§ **DATA EXTRACTS**:
• • • • •

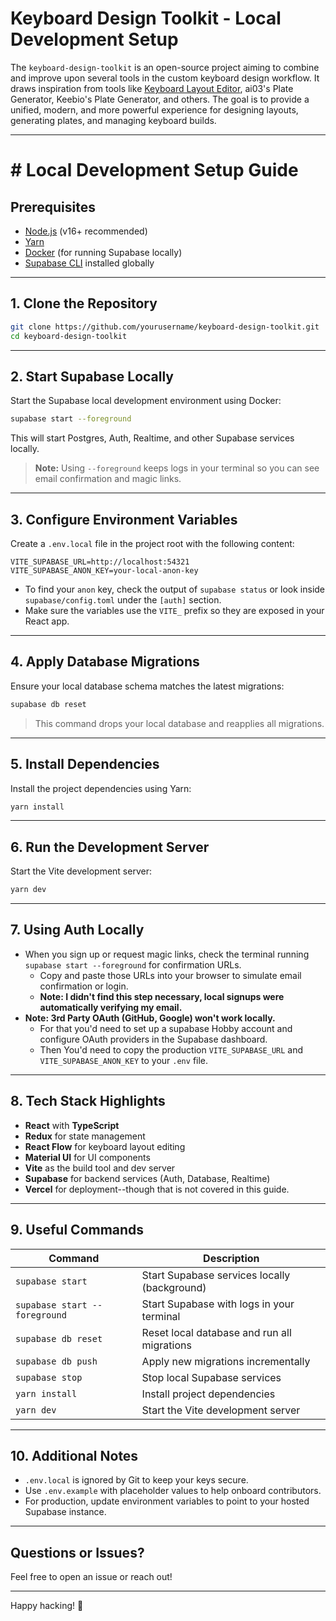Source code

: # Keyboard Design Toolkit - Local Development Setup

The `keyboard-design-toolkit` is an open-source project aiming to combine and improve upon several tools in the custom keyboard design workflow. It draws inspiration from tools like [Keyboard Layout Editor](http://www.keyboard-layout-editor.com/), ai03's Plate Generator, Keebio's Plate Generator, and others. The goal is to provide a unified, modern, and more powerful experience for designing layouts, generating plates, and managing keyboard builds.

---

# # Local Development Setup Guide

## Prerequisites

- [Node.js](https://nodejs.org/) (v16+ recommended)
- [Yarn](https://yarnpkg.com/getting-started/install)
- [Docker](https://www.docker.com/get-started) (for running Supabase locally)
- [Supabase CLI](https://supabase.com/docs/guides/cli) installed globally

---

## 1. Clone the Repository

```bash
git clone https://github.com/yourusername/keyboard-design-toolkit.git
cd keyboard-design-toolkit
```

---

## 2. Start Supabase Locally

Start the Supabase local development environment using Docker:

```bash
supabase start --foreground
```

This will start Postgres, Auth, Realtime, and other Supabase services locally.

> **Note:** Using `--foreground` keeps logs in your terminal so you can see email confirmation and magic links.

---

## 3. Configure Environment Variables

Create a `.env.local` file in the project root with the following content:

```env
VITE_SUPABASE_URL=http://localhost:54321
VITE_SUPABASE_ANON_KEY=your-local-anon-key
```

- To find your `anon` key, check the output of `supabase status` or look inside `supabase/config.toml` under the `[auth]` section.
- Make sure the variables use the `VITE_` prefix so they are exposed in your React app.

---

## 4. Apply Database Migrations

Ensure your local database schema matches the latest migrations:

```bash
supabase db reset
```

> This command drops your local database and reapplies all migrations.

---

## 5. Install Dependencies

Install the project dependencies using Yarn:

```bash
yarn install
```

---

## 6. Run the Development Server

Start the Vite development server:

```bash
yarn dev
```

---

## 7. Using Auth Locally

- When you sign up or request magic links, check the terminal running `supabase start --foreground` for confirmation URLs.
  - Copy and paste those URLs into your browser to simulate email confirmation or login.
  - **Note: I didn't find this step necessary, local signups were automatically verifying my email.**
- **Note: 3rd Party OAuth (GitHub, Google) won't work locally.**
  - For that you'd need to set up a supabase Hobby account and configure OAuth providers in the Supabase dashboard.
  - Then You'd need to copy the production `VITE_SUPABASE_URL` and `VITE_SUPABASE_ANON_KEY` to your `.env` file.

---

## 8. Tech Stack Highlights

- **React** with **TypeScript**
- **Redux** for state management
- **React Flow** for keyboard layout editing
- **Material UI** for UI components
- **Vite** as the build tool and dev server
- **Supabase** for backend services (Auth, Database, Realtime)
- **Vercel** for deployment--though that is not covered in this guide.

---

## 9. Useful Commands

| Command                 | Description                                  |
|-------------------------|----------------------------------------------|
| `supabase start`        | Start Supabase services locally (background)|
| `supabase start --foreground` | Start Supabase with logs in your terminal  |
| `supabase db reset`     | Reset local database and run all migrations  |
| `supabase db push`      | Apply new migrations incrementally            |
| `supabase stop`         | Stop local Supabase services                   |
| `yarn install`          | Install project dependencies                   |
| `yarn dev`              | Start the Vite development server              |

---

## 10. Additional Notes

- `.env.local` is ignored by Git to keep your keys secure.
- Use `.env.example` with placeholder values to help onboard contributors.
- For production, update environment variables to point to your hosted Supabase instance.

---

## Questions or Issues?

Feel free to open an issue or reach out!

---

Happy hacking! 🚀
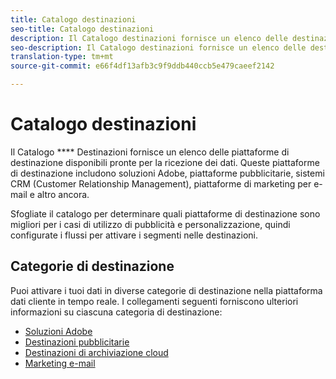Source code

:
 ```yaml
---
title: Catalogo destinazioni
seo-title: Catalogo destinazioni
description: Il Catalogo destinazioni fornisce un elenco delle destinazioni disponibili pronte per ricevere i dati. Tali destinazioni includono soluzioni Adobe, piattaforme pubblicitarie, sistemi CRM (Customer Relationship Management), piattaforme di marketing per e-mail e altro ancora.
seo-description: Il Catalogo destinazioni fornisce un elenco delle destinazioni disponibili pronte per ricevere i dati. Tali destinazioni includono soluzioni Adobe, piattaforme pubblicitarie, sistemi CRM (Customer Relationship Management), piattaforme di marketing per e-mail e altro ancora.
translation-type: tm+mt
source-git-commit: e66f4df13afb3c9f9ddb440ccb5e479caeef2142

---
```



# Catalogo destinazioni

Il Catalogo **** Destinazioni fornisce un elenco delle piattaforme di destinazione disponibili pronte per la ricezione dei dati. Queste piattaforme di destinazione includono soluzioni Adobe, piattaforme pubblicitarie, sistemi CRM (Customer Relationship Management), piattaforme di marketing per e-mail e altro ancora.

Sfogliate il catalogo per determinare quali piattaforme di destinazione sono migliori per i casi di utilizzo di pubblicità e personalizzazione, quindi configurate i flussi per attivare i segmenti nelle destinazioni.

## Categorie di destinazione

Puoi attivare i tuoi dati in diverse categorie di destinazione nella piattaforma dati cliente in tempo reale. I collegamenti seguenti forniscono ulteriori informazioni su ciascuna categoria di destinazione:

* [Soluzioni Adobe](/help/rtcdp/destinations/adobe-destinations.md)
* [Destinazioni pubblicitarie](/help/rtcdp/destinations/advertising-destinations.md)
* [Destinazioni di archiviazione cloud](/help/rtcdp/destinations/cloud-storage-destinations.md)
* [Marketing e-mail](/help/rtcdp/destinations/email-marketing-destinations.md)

• • • • •

§ **YOUR INSTRUCTIONS**: Transcribe, exactly and without additions, the lines of the records above, beginning with the line that contains "## 4. Apply Database Migrations" and ending with the line that contains "Apply new migrations", both included.

§ **RESPONSE BOX**:
## 4. Apply Database Migrations

Ensure your local database schema matches the latest migrations:

```bash
supabase db reset
```

> This command drops your local database and reapplies all migrations.

---

## 5. Install Dependencies

Install the project dependencies using Yarn:

```bash
yarn install
```

---

## 6. Run the Development Server

Start the Vite development server:

```bash
yarn dev
```

---

## 7. Using Auth Locally

- When you sign up or request magic links, check the terminal running `supabase start --foreground` for confirmation URLs.
  - Copy and paste those URLs into your browser to simulate email confirmation or login.
  - **Note: I didn't find this step necessary, local signups were automatically verifying my email.**
- **Note: 3rd Party OAuth (GitHub, Google) won't work locally.**
  - For that you'd need to set up a supabase Hobby account and configure OAuth providers in the Supabase dashboard.
  - Then You'd need to copy the production `VITE_SUPABASE_URL` and `VITE_SUPABASE_ANON_KEY` to your `.env` file.

---

## 8. Tech Stack Highlights

- **React** with **TypeScript**
- **Redux** for state management
- **React Flow** for keyboard layout editing
- **Material UI** for UI components
- **Vite** as the build tool and dev server
- **Supabase** for backend services (Auth, Database, Realtime)
- **Vercel** for deployment--though that is not covered in this guide.

---

## 9. Useful Commands

| Command                 | Description                                  |
|-------------------------|----------------------------------------------|
| `supabase start`        | Start Supabase services locally (background)|
| `supabase start --foreground` | Start Supabase with logs in your terminal  |
| `supabase db reset`     | Reset local database and run all migrations  |
| `supabase db push`      | Apply new migrations incrementally            |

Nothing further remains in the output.